| TASK TO CARRY OUT |
Among the entries below, find all lines that include "CommentTok" and copy them.

Stored data entries:
----------

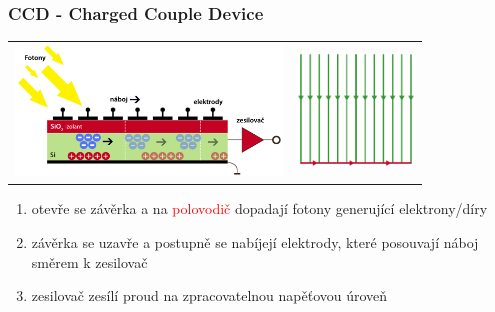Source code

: \documentclass{beamer}
\begin{document}

	\begin{frame}[t,fragile]
		\frametitle{CCD - Charged Couple Device}
		\begin{tabular}{ll}
			\includegraphics[height=35mm]{ccd.pdf} &		
			\includegraphics[height=30mm]{2dccd.pdf}
		\end{tabular}
		\begin{enumerate}		
			\item otevře se závěrka a na \textcolor{red}{polovodič} dopadají fotony generující elektrony/díry
			\item závěrka se uzavře a postupně se nabíjejí elektrody, které posouvají náboj směrem k zesilovač
			\item zesilovač zesílí proud na zpracovatelnou napěťovou úroveň
		\end{enumerate}	
		
	\end{frame}
	
\end{document}
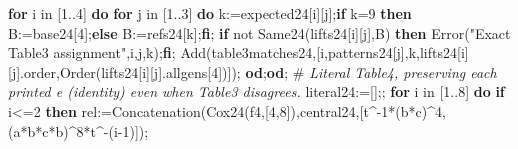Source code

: \documentclass[
  10pt,
  letterpaper,
]{article}
\newenvironment{Shaded}{}{}
\newcommand{\BuiltInTok}[1]{\textcolor[rgb]{0.00,0.50,0.00}{#1}}
\newcommand{\CommentTok}[1]{\textcolor[rgb]{0.38,0.63,0.69}{\textit{#1}}}
\newcommand{\ConstantTok}[1]{\textcolor[rgb]{0.53,0.00,0.00}{#1}}
\newcommand{\ControlFlowTok}[1]{\textcolor[rgb]{0.00,0.44,0.13}{\textbf{#1}}}
\newcommand{\ExtensionTok}[1]{#1}
\newcommand{\FloatTok}[1]{\textcolor[rgb]{0.25,0.63,0.44}{#1}}
\newcommand{\NormalTok}[1]{#1}
\newcommand{\OperatorTok}[1]{\textcolor[rgb]{0.40,0.40,0.40}{#1}}
\newcommand{\StringTok}[1]{\textcolor[rgb]{0.25,0.44,0.63}{#1}}
\newcommand{\VariableTok}[1]{\textcolor[rgb]{0.10,0.09,0.49}{#1}}
\begin{document}
\begin{Shaded}
\begin{Highlighting}[]
\ControlFlowTok{for} \VariableTok{i} \ExtensionTok{in}\NormalTok{ [}\FloatTok{1}\OperatorTok{..}\FloatTok{4}\NormalTok{] }\ControlFlowTok{do} \ControlFlowTok{for} \VariableTok{j} \ExtensionTok{in}\NormalTok{ [}\FloatTok{1}\OperatorTok{..}\FloatTok{3}\NormalTok{] }\ControlFlowTok{do}
 \VariableTok{k}\OperatorTok{:=}\VariableTok{expected24}\NormalTok{[}\VariableTok{i}\NormalTok{][}\VariableTok{j}\NormalTok{]}\OperatorTok{;}\ControlFlowTok{if} \VariableTok{k}\OperatorTok{=}\FloatTok{9} \ControlFlowTok{then} \VariableTok{B}\OperatorTok{:=}\VariableTok{base24}\NormalTok{[}\FloatTok{4}\NormalTok{]}\OperatorTok{;}\ControlFlowTok{else} \VariableTok{B}\OperatorTok{:=}\VariableTok{refs24}\NormalTok{[}\VariableTok{k}\NormalTok{]}\OperatorTok{;}\ControlFlowTok{fi}\OperatorTok{;}
 \ControlFlowTok{if} \ConstantTok{not} \VariableTok{Same24}\NormalTok{(}\VariableTok{lifts24}\NormalTok{[}\VariableTok{i}\NormalTok{][}\VariableTok{j}\NormalTok{]}\OperatorTok{,}\VariableTok{B}\NormalTok{) }\ControlFlowTok{then} \BuiltInTok{Error}\NormalTok{(}\StringTok{"Exact Table3 assignment"}\OperatorTok{,}\VariableTok{i}\OperatorTok{,}\VariableTok{j}\OperatorTok{,}\VariableTok{k}\NormalTok{)}\OperatorTok{;}\ControlFlowTok{fi}\OperatorTok{;}
 \BuiltInTok{Add}\NormalTok{(}\VariableTok{table3matches24}\OperatorTok{,}\NormalTok{[}\VariableTok{i}\OperatorTok{,}\VariableTok{patterns24}\NormalTok{[}\VariableTok{j}\NormalTok{]}\OperatorTok{,}\VariableTok{k}\OperatorTok{,}\VariableTok{lifts24}\NormalTok{[}\VariableTok{i}\NormalTok{][}\VariableTok{j}\NormalTok{].}\VariableTok{order}\OperatorTok{,}\BuiltInTok{Order}\NormalTok{(}\VariableTok{lifts24}\NormalTok{[}\VariableTok{i}\NormalTok{][}\VariableTok{j}\NormalTok{].}\VariableTok{allgens}\NormalTok{[}\FloatTok{4}\NormalTok{])])}\OperatorTok{;}
\ControlFlowTok{od}\OperatorTok{;}\ControlFlowTok{od}\OperatorTok{;}
\NormalTok{\#}\CommentTok{ Literal Table4, preserving each printed e (identity) even when Table3 disagrees.}
\VariableTok{literal24}\OperatorTok{:=}\NormalTok{[]}\OperatorTok{;;}
\ControlFlowTok{for} \VariableTok{i} \ExtensionTok{in}\NormalTok{ [}\FloatTok{1}\OperatorTok{..}\FloatTok{8}\NormalTok{] }\ControlFlowTok{do}
 \ControlFlowTok{if} \VariableTok{i}\OperatorTok{\textless{}=}\FloatTok{2} \ControlFlowTok{then} \VariableTok{rel}\OperatorTok{:=}\BuiltInTok{Concatenation}\NormalTok{(}\VariableTok{Cox24}\NormalTok{(}\VariableTok{f4}\OperatorTok{,}\NormalTok{[}\FloatTok{4}\OperatorTok{,}\FloatTok{8}\NormalTok{])}\OperatorTok{,}\VariableTok{central24}\OperatorTok{,}\NormalTok{[}\VariableTok{t}\OperatorTok{\^{}{-}}\FloatTok{1}\OperatorTok{*}\NormalTok{(}\VariableTok{b}\OperatorTok{*}\VariableTok{c}\NormalTok{)}\OperatorTok{\^{}}\FloatTok{4}\OperatorTok{,}\NormalTok{(}\VariableTok{a}\OperatorTok{*}\VariableTok{b}\OperatorTok{*}\VariableTok{c}\OperatorTok{*}\VariableTok{b}\NormalTok{)}\OperatorTok{\^{}}\FloatTok{8}\OperatorTok{*}\VariableTok{t}\OperatorTok{\^{}{-}}\NormalTok{(}\VariableTok{i}\OperatorTok{{-}}\FloatTok{1}\NormalTok{)])}\OperatorTok{;}

\end{Highlighting}
\end{Shaded}
\end{document}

----------

| RESULT |
\newcommand{\CommentTok}[1]{\textcolor[rgb]{0.38,0.63,0.69}{\textit{#1}}}
\NormalTok{\#}\CommentTok{ Literal Table4, preserving each printed e (identity) even when Table3 disagrees.}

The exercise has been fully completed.